Clinical Site Associate jobs represent a vital link in the clinical research ecosystem, serving as the operational backbone that ensures clinical trials run smoothly, compliantly, and efficiently. Professionals in this role are responsible for supporting the day-to-day management of clinical trial sites, working closely with Clinical Research Associates (CRAs), site staff, and cross-functional teams to facilitate study start-up, maintenance, and close-out activities. Unlike field-based CRAs who conduct on-site monitoring visits, Clinical Site Associates typically operate from a central or hybrid office setting, coordinating essential administrative and logistical tasks that keep trials on track.

The core responsibilities of Clinical Site Associate jobs are diverse and detail-oriented. A primary duty involves managing site-level communications, acting as a central point of contact for study sites to address queries, follow up on action items, and ensure timely resolution of issues. These professionals also coordinate site activation activities, including the collection, review, and tracking of essential documents such as regulatory approvals, ethics committee submissions, and investigator credentials. Maintaining the Trial Master File (TMF) is a critical function, requiring meticulous organization to ensure all documentation is accurate, complete, and ready for inspection or audit at any time. Additionally, Clinical Site Associates support site readiness by preparing for pre- and post-site visit tasks, coordinating logistics for meetings and visits, and assisting with site training and systems access. They often collaborate with internal stakeholders to facilitate site payments and contribute to process improvement initiatives.

To succeed in Clinical Site Associate jobs, candidates typically need a bachelor’s degree in a relevant field such as life sciences, healthcare, or business. Prior experience in clinical research, particularly as a study coordinator or in a similar regulated environment, is highly valued. Strong organizational skills are paramount, as the role requires managing multiple tasks, priorities, and deadlines simultaneously. Excellent written and verbal communication skills are essential for effective collaboration with site personnel and internal teams. Attention to detail and accuracy in documentation and data entry are non-negotiable, as even minor errors can impact trial compliance. Proficiency with Microsoft Office and comfort using electronic clinical trial management systems are standard requirements. The ability to work both independently and collaboratively in a fast-paced environment is crucial, as is a customer-focused approach to supporting clinical sites.
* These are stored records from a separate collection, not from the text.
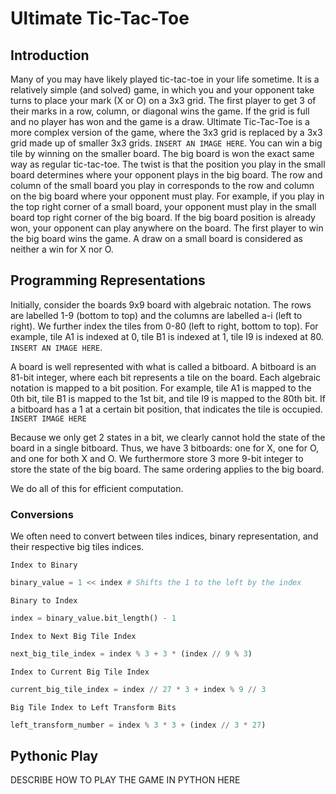# Ultimate Tic-Tac-Toe
## Introduction
Many of you may have likely played tic-tac-toe in your life sometime. It is a relatively simple (and solved) game, in 
which you and your opponent take turns to place your mark (X or O) on a 3x3 grid. The first player to get 3 of their 
marks in a row, column, or diagonal wins the game. If the grid is full and no player has won and the game is a draw.
Ultimate Tic-Tac-Toe is a more complex version of the game, where the 3x3 grid is replaced by a 3x3 grid made up
of smaller 3x3 grids. `INSERT AN IMAGE HERE`. You can win a big tile by winning on the smaller board. The big board is
won the exact same way as regular tic-tac-toe. The twist is that the position you play in the small board determines
where your opponent plays in the big board. The row and column of the small board you play in corresponds to the row and
column on the big board where your opponent must play. For example, if you play in the top right corner of a small board,
your opponent must play in the small board top right corner of the big board. If the big board position is already won, 
your opponent can play anywhere on the board. The first player to win the big board wins the game. A draw on a small 
board is considered as neither a win for X nor O.

## Programming Representations
Initially, consider the boards 9x9 board with algebraic notation. The rows are labelled 1-9 (bottom to top) and the 
columns are labelled a-i (left to right). We further index the tiles from 0-80 (left to right, bottom to top). For
example, tile A1 is indexed at 0, tile B1 is indexed at 1, tile I9 is indexed at 80. `INSERT AN IMAGE HERE`.

A board is well represented with what is called a bitboard. A bitboard is an 81-bit integer, where each bit represents
a tile on the board. Each algebraic notation is mapped to a bit position. For example, tile A1 is mapped to the 0th bit,
tile B1 is mapped to the 1st bit, and tile I9 is mapped to the 80th bit. If a bitboard has a 1 at a certain bit 
position, that indicates the tile is occupied. `INSERT IMAGE HERE`

Because we only get 2 states in a bit, we clearly cannot hold the state of the board in a single bitboard. Thus, we have
3 bitboards: one for X, one for O, and one for both X and O. We furthermore store 3 more 9-bit integer to store the
state of the big board. The same ordering applies to the big board.

We do all of this for efficient computation.

### Conversions
We often need to convert between tiles indices, binary representation, and their respective big tiles indices.

`Index to Binary`
```Python
binary_value = 1 << index # Shifts the 1 to the left by the index
```
`Binary to Index`
```Python
index = binary_value.bit_length() - 1
```
`Index to Next Big Tile Index`
```Python
next_big_tile_index = index % 3 + 3 * (index // 9 % 3) 
```
`Index to Current Big Tile Index`
```Python
current_big_tile_index = index // 27 * 3 + index % 9 // 3
```
`Big Tile Index to Left Transform Bits`
```Python
left_transform_number = index % 3 * 3 + (index // 3 * 27)
```

## Pythonic Play
DESCRIBE HOW TO PLAY THE GAME IN PYTHON HERE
Overall, Clinical Site Associate jobs offer a rewarding career path for individuals passionate about contributing to the advancement of medical research. They provide a unique opportunity to work behind the scenes, ensuring that clinical trials are conducted with the highest standards of quality and integrity. For those with a keen eye for detail and a commitment to operational excellence, this role serves as a stepping stone to more senior positions in clinical operations, project management, or regulatory affairs. As the demand for new therapies and medical devices continues to grow, the importance of these professionals in accelerating drug development and improving patient outcomes cannot be overstated.